Sorto nel 1996 come vetrina collaterale dell’anarchismo milanese alle iniziative legate alle celebrazioni della Rivoluzione Spagnola, il Luglio Libertario – come un fiume carsico – è riuscito ad annoverare otto edizioni, tutte diverse tra loro per soggetti coinvolti, finalità, riuscita. L’obiettivo primario era di mettere in relazione le decina di realtà di area anarchica e libertaria allora esistenti in città più una manciata di gruppi sparsi nella provincia, capaci nella propria unicità di produrre un evento collettivo in grado di attirare l’attenzione dei milanesi sulle questioni di sempre: la democrazia diretta, l’autogestione, le libertà individuali e collettive.

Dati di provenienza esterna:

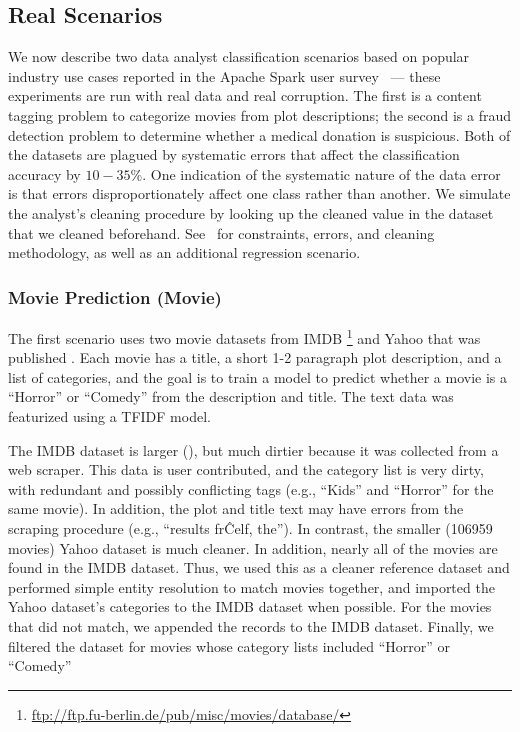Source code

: \subsection{Real Scenarios}\label{real-errors}
We now describe two data analyst classification scenarios based on popular industry use cases reported in the Apache Spark user survey~\cite{sparksurvey} --- these experiments are run with real data and real corruption.
The first is a content tagging problem to categorize movies from plot descriptions; 
the second is a fraud detection problem to  determine whether a medical donation is suspicious.
Both of the datasets are plagued by systematic errors that affect the classification accuracy by $10-35\%$.
One indication of the systematic nature of the data error is that errors disproportionately affect one class rather than another.
We simulate the analyst's cleaning procedure by looking up the cleaned value in the dataset that we cleaned beforehand.
See~\cite{activecleanarxiv} for constraints, errors, and cleaning methodology, as well as an additional regression scenario.

\subsubsection{Movie Prediction (Movie)}
The first scenario uses two movie datasets from IMDB \footnote{\tiny \url{ftp://ftp.fu-berlin.de/pub/misc/movies/database/}} and Yahoo that was published .
Each movie has a title, a short 1-2 paragraph plot description, and a list of categories, and the goal is to train a model to predict whether a movie is a ``Horror'' or ``Comedy'' from the description and title.  The text data was featurized using a TFIDF model.

The IMDB dataset is larger (), but much dirtier because it was collected from a web scraper.  
This data is user contributed, and the category list is very dirty, with redundant and possibly conflicting tags (e.g., ``Kids'' and ``Horror'' for the same movie).  
In addition, the plot and title text may have errors from the scraping procedure (e.g., ``results fr\^Celf, the'').
In contrast, the smaller (106959 movies) Yahoo dataset is much cleaner.  In addition, nearly all of the movies are found in the IMDB dataset.
Thus, we used this as a cleaner reference dataset and performed simple entity resolution to match movies together, and imported the Yahoo dataset's categories to the IMDB dataset when possible.
For the movies that did not match, we appended the records to the IMDB dataset.
Finally, we filtered the dataset for movies whose category lists included ``Horror'' or ``Comedy''


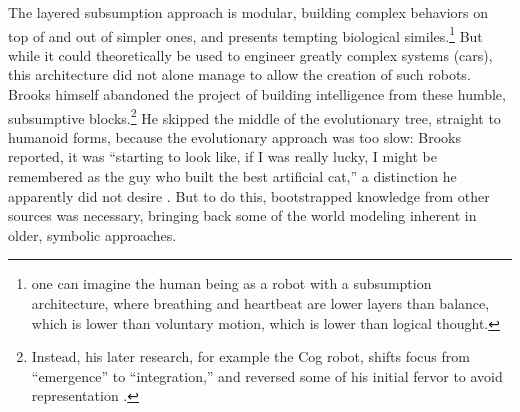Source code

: 



The layered subsumption approach is modular, building complex
behaviors on top of and out of simpler ones, and presents tempting
biological similes.\footnote{one can imagine the human being as a
robot with a subsumption 
architecture, where breathing and heartbeat are lower layers than balance,
which is lower than voluntary motion, which is lower than logical
thought.} But while it could theoretically be used to engineer greatly
complex systems (cars), this architecture did not alone manage to allow the
creation of such robots.
Brooks himself abandoned the project of building intelligence from
these humble, subsumptive blocks.\footnote{Instead, his later research, for example
the Cog robot, shifts focus from ``emergence'' to ``integration,'' and
reversed some of his initial fervor to avoid representation \cite[p.
  258]{ekbia}.} He skipped the middle of the evolutionary tree, straight
to humanoid forms, because the evolutionary approach was too slow: 
Brooks reported, it was ``starting to look like, if I was really
lucky, I might be remembered as the guy who built the best artificial
cat,'' a distinction he apparently did not desire \cite[p.
  65]{brooksflesh}. But to do this, bootstrapped knowledge from other sources was
necessary, bringing back some of the world modeling inherent in older,
symbolic approaches. 

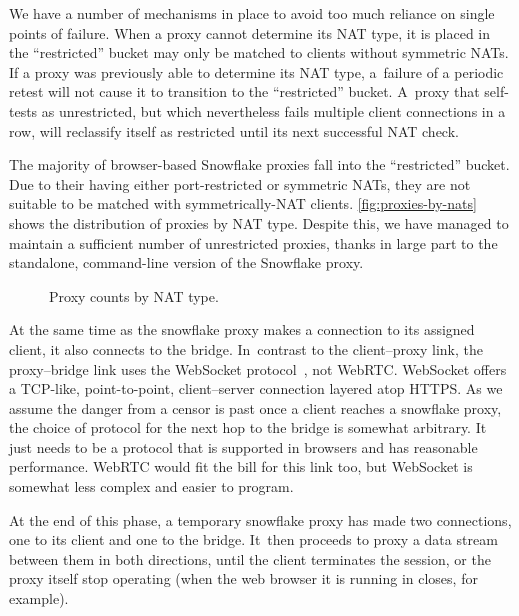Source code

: \documentclass[letterpaper,twocolumn]{article}
\begin{document}
We have a number of
mechanisms in place to avoid too much reliance on single points of failure.
When a proxy cannot determine its NAT type,
it is placed in the ``restricted'' bucket may only be matched to clients without symmetric NATs.
If a proxy was previously able to determine its NAT type,
a~failure of a periodic retest will not cause it to transition to the ``restricted'' bucket.
A~proxy that self-tests as unrestricted,
but which nevertheless fails multiple client connections in a row,
will reclassify itself as restricted
until its next successful NAT check.

The majority of browser-based Snowflake proxies
fall into the ``restricted'' bucket.
Due to their having either port-restricted or symmetric NATs,
they are not suitable to be matched with symmetrically-NAT clients.
\autoref{fig:proxies-by-nats} shows the distribution of proxies by NAT type.
Despite this, we have managed to maintain a sufficient number of unrestricted proxies,
thanks in large part to the standalone, command-line
version of the Snowflake proxy.

\begin{figure}
\caption{Proxy counts by NAT type.}
\label{fig:proxies-by-nats}
\end{figure}

At the same time as the snowflake proxy makes a connection to its assigned client,
it also connects to the bridge.
In~contrast to the client--proxy link,
the proxy--bridge link
uses the WebSocket protocol~\cite{rfc6455}, not WebRTC.
WebSocket offers a TCP-like, point-to-point, client--server connection
layered atop HTTPS.
As we assume the danger from a censor is past
once a client reaches a snowflake proxy,
the choice of protocol for the next hop to the bridge is somewhat arbitrary.
It just needs to be a protocol that is supported in browsers
and has reasonable performance.
WebRTC would fit the bill for this link too,
but WebSocket is somewhat less complex and easier to program.

At the end of this phase,
a temporary snowflake proxy has made two connections,
one to its client and one to the bridge.
It~then proceeds to proxy a data stream between them
in both directions,
until the client terminates the session,
or the proxy itself stop operating
(when the web browser it is running in closes, for example).
\end{document}
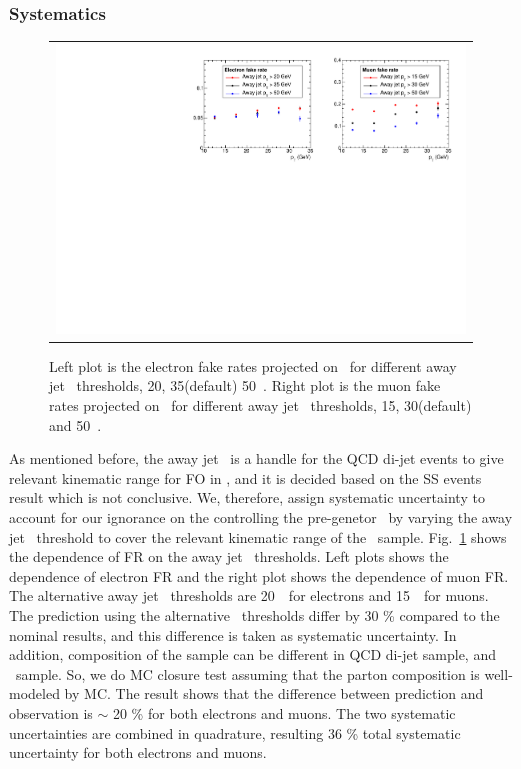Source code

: \subsubsection{Systematics}
%
\begin{figure}[htp] 
\centering 
\begin{tabular}{c} 
\includegraphics[width=1.0\textwidth]{figures/FR_jetpt_variation.pdf}
\end{tabular} 
\caption{Left plot is the electron fake rates projected on \pt\ for 
different away jet \pt\ thresholds, 20, 35(default) 50~\GeV. 
Right plot is the muon fake rates projected on \pt\ for
different away jet \pt\ thresholds, 15, 30(default) and 50~\GeV.} 
\label{fig:FR_jetpt_variation} 
\end{figure} 
As mentioned before, the away jet \pt\ is a handle for the QCD di-jet events 
to give relevant kinematic range for FO in \Wjets, and it is decided based on the SS events 
result which is not conclusive. We, therefore, assign systematic uncertainty 
to account for our ignorance on the controlling the pre-genetor \pt\ 
by varying the away jet \pt\ threshold
to cover the relevant kinematic range of the \Wjets\ sample.
Fig.~\ref{fig:FR_jetpt_variation} shows the dependence of FR on the 
away jet \pt\ thresholds. Left plots shows the dependence of electron 
FR and the right plot shows the dependence of muon FR. 
The alternative away jet \pt\ thresholds are 20~\GeV\ for electrons 
and 15~\GeV\ for muons. The prediction using the alternative \pt\ thresholds
differ by 30 \% compared to the nominal results, and this difference 
is taken as systematic uncertainty. 
In addition, composition of the sample can be different in QCD di-jet sample, 
and \Wjets\ sample. So, we do MC closure test assuming that the parton composition 
is well-modeled by MC. The result shows that the difference between 
prediction and observation is $\sim$ 20 \% for both electrons and muons.
The two systematic uncertainties are combined in quadrature, resulting 
36 \% total systematic uncertainty for both electrons and muons.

La prima edizione durò l’intero mese di luglio e le iniziative si svolsero in tutte le sedi disponibili. Nel tempo gli obiettivi si specificarono meglio e il Luglio Libertario diventò tematico, ogni edizione ebbe una sua connotazione: dall’economia al federalismo, dal comunitarismo all’ecologia sociale, trasformandosi in un luogo di incontro e riflessione con qualche pennellata internazionale.
In questi anni nessun tema caro ad un libertario è stato dimenticato, usando tutte le forme della comunicazione a nostra disposizione: dai classici dibattiti ai seminari, dalle arti all’azione diretta, dai laboratori tematici ai radiospettacoli. Il tutto innervato su una solida intelaiatura ludica fatta anche di buona cucina, buone bevute, buoni libri, in una splendida cascina occupata che dalla seconda edizione è diventata la sede storica.